Sisyphus and ME

Fri, 11/06/2015 - 19:46 -- MeganB

Let me tell you a story, about Sisyphus the Greek

Once cursed to Hades, where the black winged demons shriek

Where the hellfire’s climb higher and the sanity wanes

Where love vacates you heart and blood vacates your veins

A mountain of sheet rock and Sulphur slumps all on its own

Housing only one feeble King and his bothersome stone

His curse is quite simple, but not lacking innovation

A maddening task defines his damnation

Push the grand hunk of granite up this sad little hill

And consider your soul blessed again with free will

No matter how hard Sisyphus

Clawed,

Shoved,

Scratched,

Pushed,

Tasted the hairbreadth of difference between him and success

He failed.

As per usual, I’m going to make this about me, Megan Marie.

Who, as you can see,

Is quite astute at A. talking,

B. Yelling,

C. Bellyaching,

D. All of the above

I carry my on rock, plot twist.

It’s small, awful, about the size of my fist

It clumps in my throat at every social function

It twists my tongue in at every turn and conjunction

No matter how much that barrier becomes sickening, fat, and vile

No matter how hard I push it back into a stomach drenched in bile

It won’t disappear, it never breaches the hill

And in turn, off my tongue jumbled words still spill

It’s catching up for years in hibernation

Inside my own private social damnation

Called Middle School.

I can tell you Greek myths as much to your heart’s content

But there’s no possible way I can describe in this lament

That great hunk of dread at the words “Pair up with a friend”

Or knowing you won’t be seeing anyone after a school years end

Or a social event to which everyone is excited,

You’ll hear I meekly add I wasn’t invited.
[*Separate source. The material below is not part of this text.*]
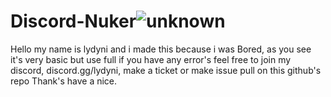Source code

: # Discord-Nuker![unknown](https://user-images.githubusercontent.com/105178805/173780555-9525a5f1-3cb2-40f9-a469-8d0e32235ba5.png)

Hello my name is lydyni and i made this because i was Bored, as you see it's very basic but use full if you have any error's feel free to join my discord, discord.gg/lydyni, make a ticket or make issue pull on this github's repo Thank's have a nice.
Now I’ve gotten better, don’t let this poem get you down

Each day I put on my smile like a good little clown

I joke and I tease and I love all my friends

And even those I don’t love I’d take a bullet for in the end

Because everyone deserves to have someone that cares

Under layers of positive hides the loneliness and despair

I can see behind your mask, as a fellow survivor,

How you’re barely hanging on, barely alive or

How you have old social scars, just like me

The healed, warm, and loved Megan Marie.